Based on the way U.S. electricity is consumed, coal has historically played the base supply role. It has been relied upon for years as one of the primary sources of electrical power for much of the globe. Thermal coal is plentiful and it’s cheap. However, natural gas has been creeping in plant-by-plant during the past few years, taking away market share from the coal producers as the fuel of choice.
In regions with competitive wholesale electricity markets, the generation price generally follows the natural gas price. The price of electricity in wholesale markets is determined by the marginal cost of energy—the cost of serving the next increment of demand for a determined time period. Natural gas fuels the marginal generators during most peak and some off-peak periods in many regions, says the EIA.
When coal is trading at a discount to natural gas, the logical fiscal choice is to utilize coal as your fuel source (EPA and other federal regulator pressures notwithstanding). However, when the prices get closer and coal and natural gas begin to trade at an energy equivalent basis, coal price can set a floor for gas prices. Said differently, if natural gas prices trade at a discount to coal, there is an economic incentive to switch to natural gas.
An October 2013 article entitled “Coal Displacing Natural Gas Already” that was published by the Energy Policy Forum said, “We can now safely assume that nat gas is priced out of the market for electricity generation somewhere between $3.50-4/mcf.” Natural Gas prices ended the day at $2.575/mcf on April 21, 2015, a year and a half later. But would significantly rising natural gas prices cause operators to jump back to coal?
Viewed through a political lens, “clean natural gas” replacing “dirty coal” sounds and looks good and with a focus on reducing emissions, strict federal regulations have been slapped on the coal industry. Also, politicians like to tout the benefits of lower energy costs, and with natural gas at an energy equivalent discount to coal, the savings can be passed on to the consumer.
Arch Coal and other coal producers believe they are under attack by regulators. Arch has been vocal about the EPA’s proposed greenhouse gas regulations on electrical generation plants, and with up to 20% of the country’s coal-fired power plants facing retirement, it’s not a surprise.
Logistically speaking, coal fired plants are cumbersome, difficult to turn off and on, and natural gas fired plants have generally played the role of “on demand” supply for the grid. Natural gas plants are quicker to turn on and off (for one the gas is supplied through pipeline, not rail car). This is one of the several reasons that the demand curve for natural gas over time has seen relatively large fluctuations.
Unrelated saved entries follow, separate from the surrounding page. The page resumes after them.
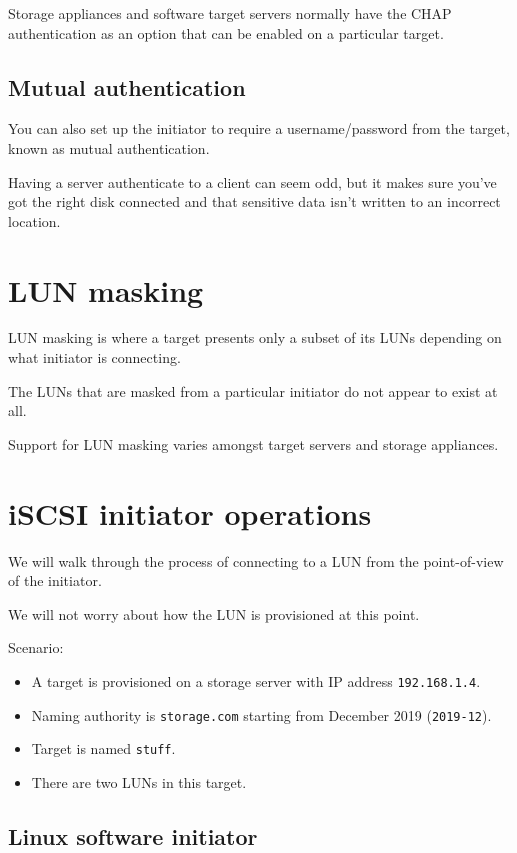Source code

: \documentclass[slides]{pgnotes}
\begin{document}
Storage appliances and software target servers normally have the CHAP authentication as an option that can be enabled on a particular target.


\subsection{Mutual authentication}

You can also set up the initiator to require a username/password from the target, known as mutual authentication.

Having a server authenticate to a client can seem odd, but it makes sure you've got the right disk connected and that sensitive data isn't written to an incorrect location.


\section{LUN masking}
\label{sec:lun-masking}

LUN masking is where a target presents only a subset of its LUNs depending on what initiator is connecting.

The LUNs that are masked from a particular initiator do not appear to exist at all.

Support for LUN masking varies amongst target servers and storage appliances.


\section{iSCSI initiator operations}
\label{sec:iscsi-initiator-operations}

We will walk through the process of connecting to a LUN from the point-of-view of the initiator.

We will not worry about how the LUN is provisioned at this point.

Scenario:
\begin{itemize}
\item A target is provisioned on a storage server with IP address \texttt{192.168.1.4}.
\item Naming authority is \texttt{storage.com} starting from December 2019 (\texttt{2019-12}).
\item Target is named \texttt{stuff}.
\item There are two LUNs in this target.
\end{itemize}

\subsection{Linux software initiator}
\label{sec:linux-software-initiator}
\end{document}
This substitution effect can happen only if there is capacity on the natural gas side. There needs to be ample capacity to support the change. As seen in the chart from EIA below, additions are being made to the capacity of natural gas, and there is a significant downturn in the capacity of electrical generation from coal.
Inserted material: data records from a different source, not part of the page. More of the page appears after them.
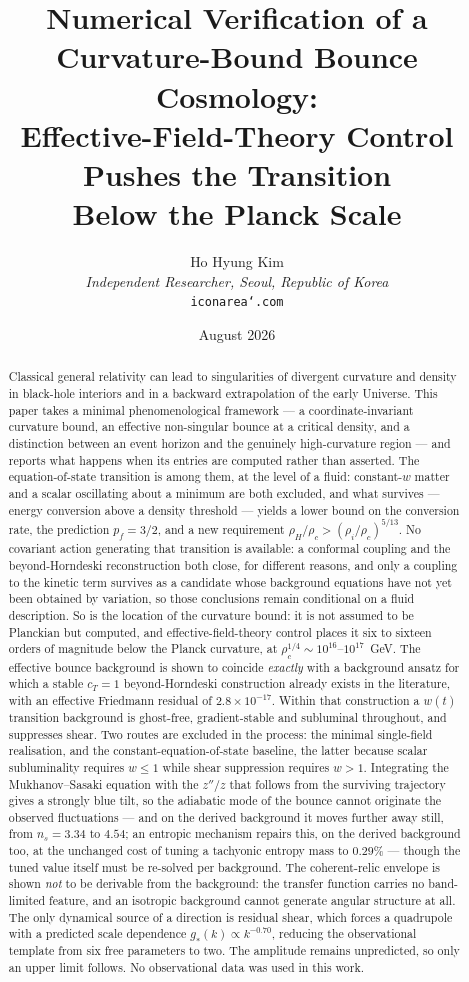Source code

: \documentclass[a4paper,11pt]{article}
\title{\textbf{Numerical Verification of a Curvature-Bound Bounce Cosmology:\\
Effective-Field-Theory Control Pushes the Transition\\
Below the Planck Scale}}
\author{Ho Hyung Kim\\[4pt]
\small\textit{Independent Researcher, Seoul, Republic of Korea}\\
\small\texttt{iconarea\char`\@gmail.com}}
\date{August 2026}
\begin{document}
\maketitle

\begin{abstract}
Classical general relativity can lead to singularities of divergent curvature and density in black-hole interiors and in a backward extrapolation of the early Universe. This paper takes a minimal phenomenological framework --- a coordinate-invariant curvature bound, an effective non-singular bounce at a critical density, and a distinction between an event horizon and the genuinely high-curvature region --- and reports what happens when its entries are computed rather than asserted. The equation-of-state transition is among them, at the level of a fluid: constant-$w$ matter and a scalar oscillating about a minimum are both excluded, and what survives --- energy conversion above a density threshold --- yields a lower bound on the conversion rate, the prediction $p_f=3/2$, and a new requirement $\rho_H/\rho_c>(\rho_i/\rho_c)^{5/13}$. No covariant action generating that transition is available: a conformal coupling and the beyond-Horndeski reconstruction both close, for different reasons, and only a coupling to the kinetic term survives as a candidate whose background equations have not yet been obtained by variation, so those conclusions remain conditional on a fluid description. So is the location of the curvature bound: it is not assumed to be Planckian but computed, and effective-field-theory control places it six to sixteen orders of magnitude below the Planck curvature, at $\rho_c^{1/4}\sim10^{16}$--$10^{17}$~GeV. The effective bounce background is shown to coincide \emph{exactly} with a background ansatz for which a stable $c_T=1$ beyond-Horndeski construction already exists in the literature, with an effective Friedmann residual of $2.8\times10^{-17}$. Within that construction a $w(t)$ transition background is ghost-free, gradient-stable and subluminal throughout, and suppresses shear. Two routes are excluded in the process: the minimal single-field realisation, and the constant-equation-of-state baseline, the latter because scalar subluminality requires $w\le1$ while shear suppression requires $w>1$. Integrating the Mukhanov--Sasaki equation with the $z''/z$ that follows from the surviving trajectory gives a strongly blue tilt, so the adiabatic mode of the bounce cannot originate the observed fluctuations --- and on the derived background it moves further away still, from $n_s=3.34$ to $4.54$; an entropic mechanism repairs this, on the derived background too, at the unchanged cost of tuning a tachyonic entropy mass to $0.29\%$ --- though the tuned value itself must be re-solved per background. The coherent-relic envelope is shown \emph{not} to be derivable from the background: the transfer function carries no band-limited feature, and an isotropic background cannot generate angular structure at all. The only dynamical source of a direction is residual shear, which forces a quadrupole with a predicted scale dependence $g_*(k)\propto k^{-0.70}$, reducing the observational template from six free parameters to two. The amplitude remains unpredicted, so only an upper limit follows. No observational data was used in this work.

\end{abstract}
\end{document}
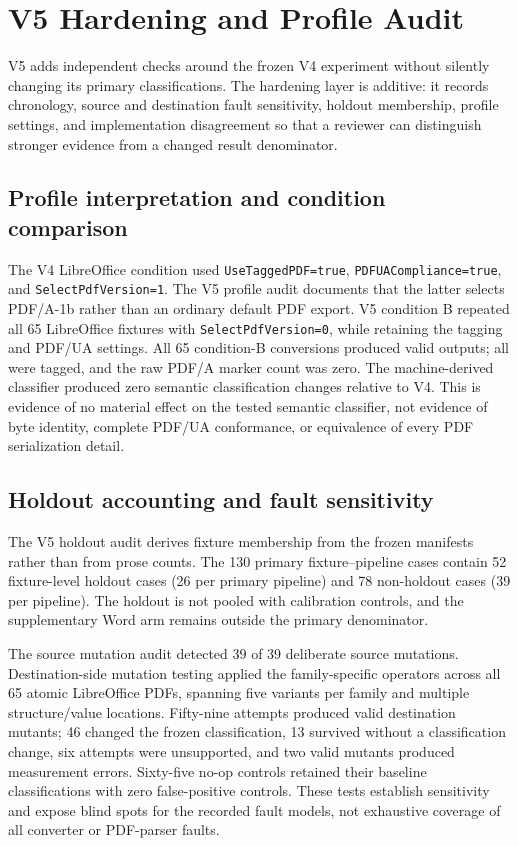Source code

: \section{V5 Hardening and Profile Audit}
\label{sec:v5-hardening}

V5 adds independent checks around the frozen V4 experiment without silently changing its primary classifications. The hardening layer is additive: it records chronology, source and destination fault sensitivity, holdout membership, profile settings, and implementation disagreement so that a reviewer can distinguish stronger evidence from a changed result denominator.

\subsection{Profile interpretation and condition comparison}
\label{sec:v5-profile}

The V4 LibreOffice condition used \texttt{UseTaggedPDF=true}, \texttt{PDFUACompliance=true}, and \texttt{SelectPdfVersion=1}. The V5 profile audit documents that the latter selects PDF/A-1b rather than an ordinary default PDF export. V5 condition B repeated all 65 LibreOffice fixtures with \texttt{SelectPdfVersion=0}, while retaining the tagging and PDF/UA settings. All 65 condition-B conversions produced valid outputs; all were tagged, and the raw PDF/A marker count was zero. The machine-derived classifier produced zero semantic classification changes relative to V4. This is evidence of no material effect on the tested semantic classifier, not evidence of byte identity, complete PDF/UA conformance, or equivalence of every PDF serialization detail.

\subsection{Holdout accounting and fault sensitivity}
\label{sec:v5-holdout}

The V5 holdout audit derives fixture membership from the frozen manifests rather than from prose counts. The 130 primary fixture--pipeline cases contain 52 fixture-level holdout cases (26 per primary pipeline) and 78 non-holdout cases (39 per pipeline). The holdout is not pooled with calibration controls, and the supplementary Word arm remains outside the primary denominator.

The source mutation audit detected 39 of 39 deliberate source mutations. Destination-side mutation testing applied the family-specific operators across all 65 atomic LibreOffice PDFs, spanning five variants per family and multiple structure/value locations. Fifty-nine attempts produced valid destination mutants; 46 changed the frozen classification, 13 survived without a classification change, six attempts were unsupported, and two valid mutants produced measurement errors. Sixty-five no-op controls retained their baseline classifications with zero false-positive controls. These tests establish sensitivity and expose blind spots for the recorded fault models, not exhaustive coverage of all converter or PDF-parser faults.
Additionally, EIA reports: “The additions are dominated by wind (9.8 GW), natural gas (6.3 GW), and solar (2.2 GW), which combine to make up 91% of total additions. Because different types of generating capacity have very different utilization rates, with nuclear plants and natural gas combined-cycle generators having utilization factors three to five times those of wind and solar generators, capacity measures alone do not directly show how much generation is actually provided by new capacity of each type. Nearly 16 GW of generating capacity is expected to retire in 2015, 81% of which (12.9 GW) is coal-fired generation.”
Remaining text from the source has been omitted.